Abandoned Briefcase Puts American Airlines Arena on Alert
Source Miami Herald via Associated Press
Before the Miami Heat took to the court against the Washington Wizards for the second round of NBA playoff games Sunday, officers with Miami's bomb squad were creating some excitement of their own at AmericanAirlines Arena.
Miami police gathered and geared up at around 9:30 a.m. Sirens blazed.
A large area was cordoned off with yellow police tape. Buses, taxis and other vehicles leaving the Port of Miami-Dade were directed southbound on Biscayne Boulevard.
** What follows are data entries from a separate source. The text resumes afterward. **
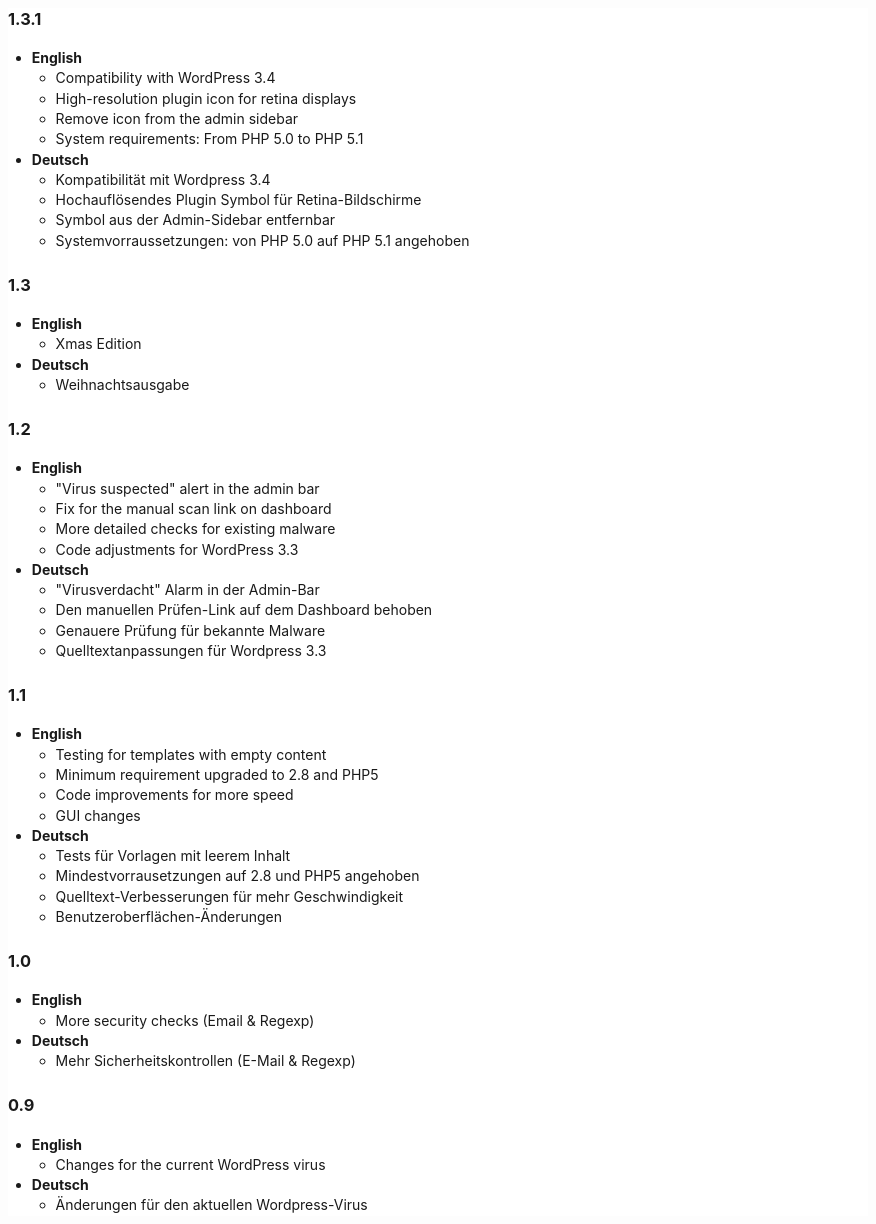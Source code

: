### 1.3.1 ###
* **English**
	 * Compatibility with WordPress 3.4
	 * High-resolution plugin icon for retina displays
	 * Remove icon from the admin sidebar
	 * System requirements: From PHP 5.0 to PHP 5.1
* **Deutsch**
	 * Kompatibilität mit Wordpress 3.4
	 * Hochauflösendes Plugin Symbol für Retina-Bildschirme
	 * Symbol aus der Admin-Sidebar entfernbar
	 * Systemvorraussetzungen: von PHP 5.0 auf PHP 5.1 angehoben

### 1.3 ###
* **English**
	 * Xmas Edition
* **Deutsch**
	 * Weihnachtsausgabe

### 1.2 ###
* **English**
   * "Virus suspected" alert in the admin bar
   * Fix for the manual scan link on dashboard
   * More detailed checks for existing malware
   * Code adjustments for WordPress 3.3
* **Deutsch**
   * "Virusverdacht" Alarm in der Admin-Bar
   * Den manuellen Prüfen-Link auf dem Dashboard behoben
   * Genauere Prüfung für bekannte Malware
   * Quelltextanpassungen für Wordpress 3.3

### 1.1 ###
* **English**
   * Testing for templates with empty content
   * Minimum requirement upgraded to 2.8 and PHP5
   * Code improvements for more speed
   * GUI changes
* **Deutsch**
   * Tests für Vorlagen mit leerem Inhalt
   * Mindestvorrausetzungen auf 2.8 und PHP5 angehoben
   * Quelltext-Verbesserungen für mehr Geschwindigkeit
   * Benutzeroberflächen-Änderungen

### 1.0 ###
* **English**
   * More security checks (Email & Regexp)
* **Deutsch**
   * Mehr Sicherheitskontrollen (E-Mail & Regexp)

### 0.9 ###
* **English**
   * Changes for the current WordPress virus
* **Deutsch**
   * Änderungen für den aktuellen Wordpress-Virus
All the attention was focused on a gleaming silver briefcase that sat suspiciously alone on a short, concrete column near the arena entrance.
After inspecting it, a member of the bomb squad, clad in a 100-pound, green-colored bomb suit, rigged the case with a special explosive device.
Onlookers and arena employees watched from a safe distance at Bayside Marketplace.
Boom!
In a smoky instant, the case was safely blown open.
It appeared to contain audio recording equipment, likely left by a news reporter covering the 3:30 p.m. game, police said.
The ticket booth at the arena had not yet opened when Miami police arrived at the scene. Some fans were already in line. Employees were just trickling in.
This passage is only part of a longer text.